• TASK GOAL
Pictures stay out. Extract the lines below from the first one through the line with "Unit gains imunity to minor acid\\", both included.

────────

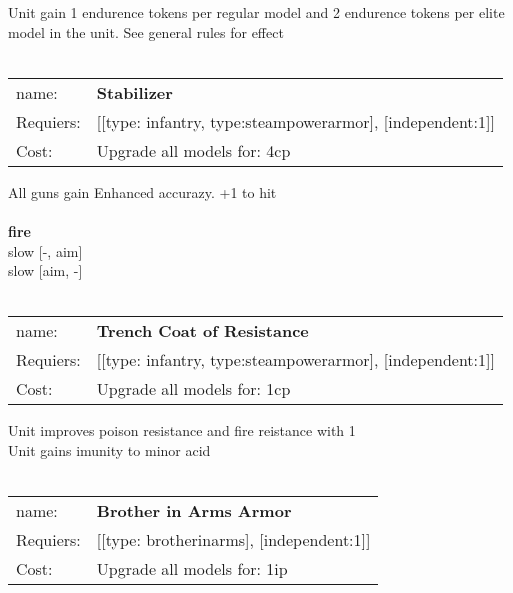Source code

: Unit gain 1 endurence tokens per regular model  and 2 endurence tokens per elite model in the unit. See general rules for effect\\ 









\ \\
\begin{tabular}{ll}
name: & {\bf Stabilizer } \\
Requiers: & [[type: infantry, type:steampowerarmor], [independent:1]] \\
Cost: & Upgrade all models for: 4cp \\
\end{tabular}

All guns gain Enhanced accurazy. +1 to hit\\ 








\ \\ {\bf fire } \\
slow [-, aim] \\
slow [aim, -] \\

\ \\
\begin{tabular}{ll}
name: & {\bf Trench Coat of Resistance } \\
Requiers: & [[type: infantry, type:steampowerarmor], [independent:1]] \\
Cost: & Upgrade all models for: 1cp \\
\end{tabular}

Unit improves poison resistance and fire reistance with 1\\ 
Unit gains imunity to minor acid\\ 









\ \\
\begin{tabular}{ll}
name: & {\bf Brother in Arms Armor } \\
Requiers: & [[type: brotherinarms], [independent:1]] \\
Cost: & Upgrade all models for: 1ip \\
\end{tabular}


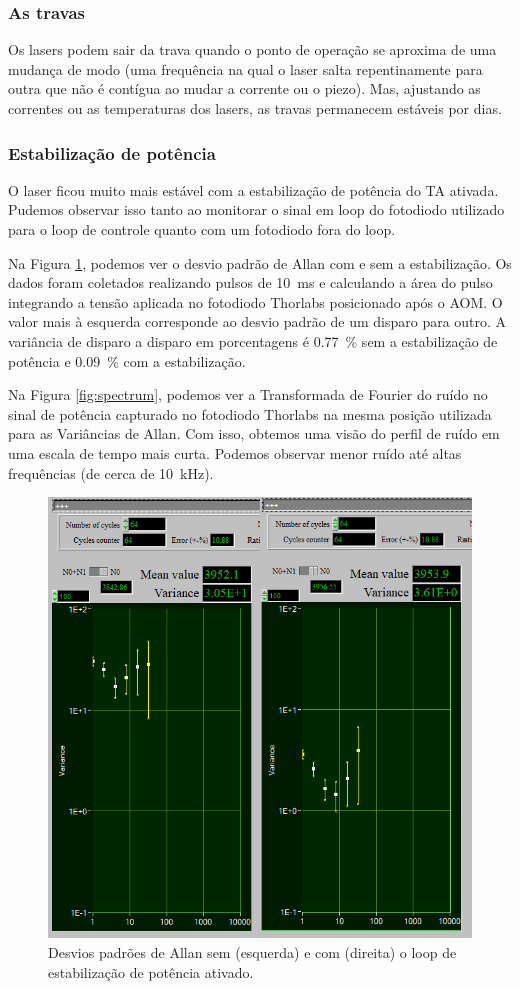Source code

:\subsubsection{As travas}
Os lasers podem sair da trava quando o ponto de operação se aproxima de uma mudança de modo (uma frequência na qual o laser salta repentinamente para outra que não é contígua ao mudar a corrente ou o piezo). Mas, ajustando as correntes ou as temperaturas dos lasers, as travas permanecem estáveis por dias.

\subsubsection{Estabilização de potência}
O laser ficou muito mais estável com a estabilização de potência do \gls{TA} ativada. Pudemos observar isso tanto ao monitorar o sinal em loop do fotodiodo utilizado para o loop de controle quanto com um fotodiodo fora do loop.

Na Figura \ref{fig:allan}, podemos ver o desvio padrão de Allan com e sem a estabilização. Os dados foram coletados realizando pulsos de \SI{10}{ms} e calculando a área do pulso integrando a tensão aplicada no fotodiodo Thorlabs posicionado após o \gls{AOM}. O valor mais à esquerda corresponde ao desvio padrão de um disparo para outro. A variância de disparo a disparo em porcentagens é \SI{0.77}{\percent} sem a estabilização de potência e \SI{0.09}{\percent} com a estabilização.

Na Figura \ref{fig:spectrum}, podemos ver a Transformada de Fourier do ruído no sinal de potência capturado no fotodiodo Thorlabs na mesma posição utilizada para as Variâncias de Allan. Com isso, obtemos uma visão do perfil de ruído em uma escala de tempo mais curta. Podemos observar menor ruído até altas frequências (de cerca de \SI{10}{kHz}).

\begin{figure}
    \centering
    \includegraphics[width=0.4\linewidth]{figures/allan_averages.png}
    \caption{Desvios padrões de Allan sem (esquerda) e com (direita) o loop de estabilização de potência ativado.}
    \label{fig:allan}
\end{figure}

────────

• PROBLEM SOLUTION
Source code

: Unit gain 1 endurence tokens per regular model  and 2 endurence tokens per elite model in the unit. See general rules for effect\\ 









\ \\
\begin{tabular}{ll}
name: & {\bf Stabilizer } \\
Requiers: & [[type: infantry, type:steampowerarmor], [independent:1]] \\
Cost: & Upgrade all models for: 4cp \\
\end{tabular}

All guns gain Enhanced accurazy. +1 to hit\\ 








\ \\ {\bf fire } \\
slow [-, aim] \\
slow [aim, -] \\

\ \\
\begin{tabular}{ll}
name: & {\bf Trench Coat of Resistance } \\
Requiers: & [[type: infantry, type:steampowerarmor], [independent:1]] \\
Cost: & Upgrade all models for: 1cp \\
\end{tabular}

Unit improves poison resistance and fire reistance with 1\\ 
Unit gains imunity to minor acid\\ 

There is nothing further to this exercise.